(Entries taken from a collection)
┏━━

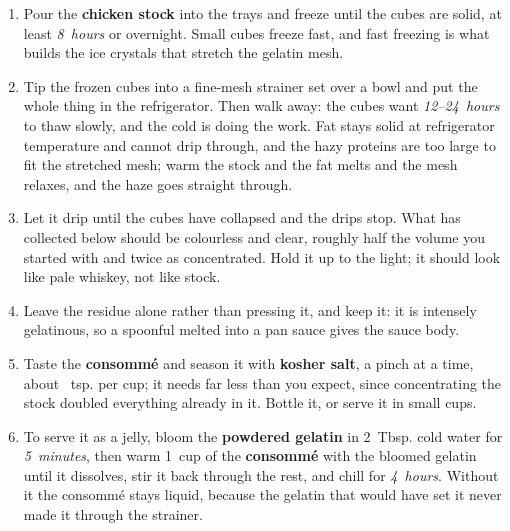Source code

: \documentclass[11pt,letterpaper]{article}
\begin{document}
\begin{enumerate}
    \item Pour the \textbf{chicken stock} into the trays and freeze until the cubes are solid, at least \textit{8~hours} or overnight. Small cubes freeze fast, and fast freezing is what builds the ice crystals that stretch the gelatin mesh.

    \item Tip the frozen cubes into a fine-mesh strainer set over a bowl and put the whole thing in the refrigerator. Then walk away: the cubes want \textit{12--24~hours} to thaw slowly, and the cold is doing the work. Fat stays solid at refrigerator temperature and cannot drip through, and the hazy proteins are too large to fit the stretched mesh; warm the stock and the fat melts and the mesh relaxes, and the haze goes straight through.

    \item Let it drip until the cubes have collapsed and the drips stop. What has collected below should be colourless and clear, roughly half the volume you started with and twice as concentrated. Hold it up to the light; it should look like pale whiskey, not like stock.

    \item Leave the residue alone rather than pressing it, and keep it: it is intensely gelatinous, so a spoonful melted into a pan sauce gives the sauce body.

    \item Taste the \textbf{consomm\'e} and season it with \textbf{kosher salt}, a pinch at a time, about ~tsp. per cup; it needs far less than you expect, since concentrating the stock doubled everything already in it. Bottle it, or serve it in small cups.

    \item To serve it as a jelly, bloom the \textbf{powdered gelatin} in 2~Tbsp. cold water for \textit{5~minutes}, then warm 1~cup of the \textbf{consomm\'e} with the bloomed gelatin until it dissolves, stir it back through the rest, and chill for \textit{4~hours}. Without it the consomm\'e stays liquid, because the gelatin that would have set it never made it through the strainer.
\end{enumerate}

\newpage
\end{document}
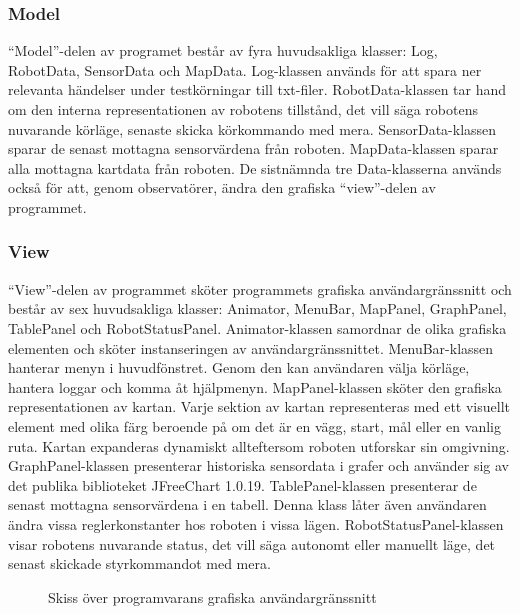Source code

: \documentclass[11pt]{article}
\begin{document}
\begin{flushleft}
\subsubsection{Model}
``Model''-delen av programet består av fyra huvudsakliga klasser: Log, RobotData, SensorData och MapData. 
Log-klassen används för att spara ner relevanta händelser under testkörningar till txt-filer. 
RobotData-klassen tar hand om den interna representationen av robotens tillstånd, det vill säga robotens nuvarande körläge, senaste skicka körkommando med mera. 
SensorData-klassen sparar de senast mottagna sensorvärdena från roboten. 
MapData-klassen sparar alla mottagna kartdata från roboten. De sistnämnda tre Data-klasserna används också för att, genom observatörer, ändra den grafiska ``view''-delen av programmet.

\subsubsection{View}
``View''-delen av programmet sköter programmets grafiska användargränssnitt och består av sex huvudsakliga klasser: Animator, MenuBar, MapPanel, GraphPanel, TablePanel och RobotStatusPanel. Animator-klassen samordnar de olika grafiska elementen och sköter instanseringen av användargränssnittet. 
MenuBar-klassen hanterar menyn i huvudfönstret. Genom den kan användaren välja körläge, hantera loggar och komma åt hjälpmenyn. 
MapPanel-klassen sköter den grafiska representationen av kartan. Varje sektion av kartan representeras med ett visuellt element med olika färg beroende på om det är en vägg, start, mål eller en vanlig ruta. Kartan expanderas dynamiskt allteftersom roboten utforskar sin omgivning. 
GraphPanel-klassen presenterar historiska sensordata i grafer och använder sig av det publika biblioteket JFreeChart 1.0.19. 
TablePanel-klassen presenterar de senast mottagna sensorvärdena i en tabell. Denna klass låter även användaren ändra vissa reglerkonstanter hos roboten i vissa lägen.
RobotStatusPanel-klassen visar robotens nuvarande status, det vill säga autonomt eller manuellt läge, det senast skickade styrkommandot med mera.

\begin{figure}[H]
\centering
\noindent\resizebox{.8\linewidth}{!}{
	}
	\caption{Skiss över programvarans grafiska användargränssnitt\label{software}}	
\end{figure}


\end{flushleft}
\end{document}
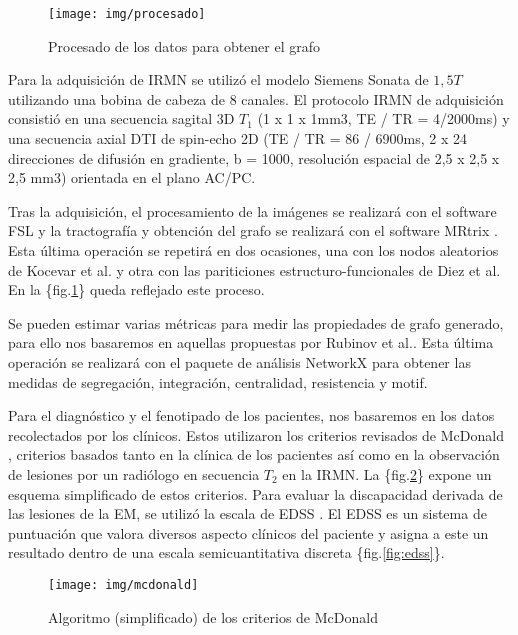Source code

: \documentclass[fleqn,12pt]{uicarticle} %
\begin{document}
\begin{figure}[h]
	\centering
	\texttt{[image: img/procesado]}
	\vspace{5mm} 
	\caption{Procesado de los datos para obtener el grafo}
	\label{fig:pipeline}
\end{figure}


Para la adquisición de IRMN se utilizó el modelo Siemens Sonata de $1,5T$ utilizando una bobina de cabeza de $8$ canales. El protocolo IRMN de adquisición consistió en una secuencia sagital 3D $T_1$ (1 x 1 x 1mm3, TE / TR = 4/2000ms) y una secuencia axial DTI de spin-echo 2D (TE / TR = 86 / 6900ms, 2 x 24 direcciones de difusión en gradiente, b = 1000, resolución espacial de 2,5 x 2,5 x 2,5 mm3) orientada en el plano AC/PC.

Tras la adquisición, el procesamiento de la imágenes se realizará con el software FSL \cite{Jenkinson2012} y la tractografía y obtención del grafo se realizará con el software MRtrix \cite{Tournier2012}. Esta última operación se repetirá en dos ocasiones, una con los nodos aleatorios de Kocevar et al. y otra con las pariticiones estructuro-funcionales de Diez et al. En la \{fig.\ref{fig:pipeline}\} queda reflejado este proceso.

Se pueden estimar varias métricas para medir las propiedades de grafo generado, para ello nos basaremos en aquellas propuestas por Rubinov et al.\cite{Rubinov2010}. Esta última operación se realizará con el paquete de análisis NetworkX \cite{Daducci2012} para obtener las medidas de segregación, integración, centralidad, resistencia y motif.


Para el diagnóstico y el fenotipado de los pacientes, nos basaremos en los datos recolectados por los clínicos. Estos utilizaron los criterios revisados de McDonald \cite{Mcdonald2001, Polman2011}, criterios basados tanto en la clínica de los pacientes así como en la observación de lesiones por un radiólogo en secuencia $T_2$ en la IRMN. La \{fig.\ref{fig:mcdonald}\} expone un esquema simplificado de estos criterios.  Para evaluar la discapacidad derivada de las lesiones de la EM, se utilizó la escala de EDSS \cite{Kurtzke1983}. El EDSS es un sistema de puntuación que valora diversos aspecto clínicos del paciente y asigna a este un resultado dentro de una escala semicuantitativa discreta \{fig.\ref{fig:edss}\}.

\begin{figure}[b]
	\centering
	\texttt{[image: img/mcdonald]}
	\vspace{5mm} 
	\caption{Algoritmo (simplificado) de los criterios de McDonald}
	\label{fig:mcdonald}
\end{figure}
\end{document}
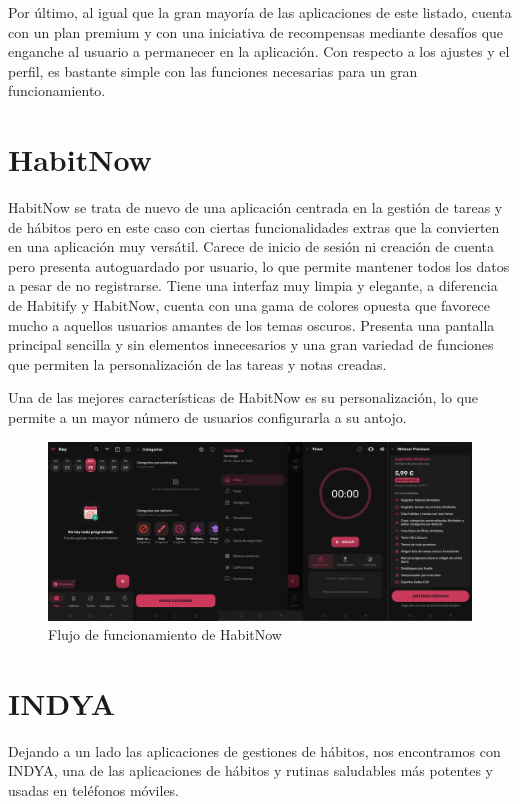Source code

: Por último, al igual que la gran mayoría de las aplicaciones de este listado, cuenta con un plan premium y con una iniciativa de recompensas mediante desafíos que enganche al usuario a permanecer en la aplicación. Con respecto a los ajustes y el perfil, es bastante simple con las funciones necesarias para un gran funcionamiento.

\section{HabitNow}
HabitNow se trata de nuevo de una aplicación centrada en la gestión de tareas y de hábitos pero en este caso con ciertas funcionalidades extras que la convierten en una aplicación muy versátil. Carece de inicio de sesión ni creación de cuenta pero presenta autoguardado por usuario, lo que permite mantener todos los datos a pesar de no registrarse. Tiene una interfaz muy limpia y elegante, a diferencia de Habitify y HabitNow, cuenta con una gama de colores opuesta que favorece mucho a aquellos usuarios amantes de los temas oscuros. Presenta una pantalla principal sencilla y sin elementos innecesarios y una gran variedad de funciones que permiten la personalización de las tareas y notas creadas. 

Una de las mejores características de HabitNow es su personalización, lo que permite a un mayor número de usuarios configurarla a su antojo. 

\begin{figure}[h]
	\centering
	\includegraphics[width = 1\textwidth]{Imagenes/apps_images/habitnow.png}
	\caption{Flujo de funcionamiento de HabitNow}
	\label{fig:HabitNow}
\end{figure}


\section{INDYA}

Dejando a un lado las aplicaciones de gestiones de hábitos, nos encontramos con INDYA, una de las aplicaciones de hábitos y rutinas saludables más potentes y usadas en teléfonos móviles.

┗━━

_Task to complete_.
All lines carrying the word "sparar" must be copied from the data above.

_Exercise result_.
SensorData-klassen sparar de senast mottagna sensorvärdena från roboten. 
MapData-klassen sparar alla mottagna kartdata från roboten. De sistnämnda tre Data-klasserna används också för att, genom observatörer, ändra den grafiska ``view''-delen av programmet.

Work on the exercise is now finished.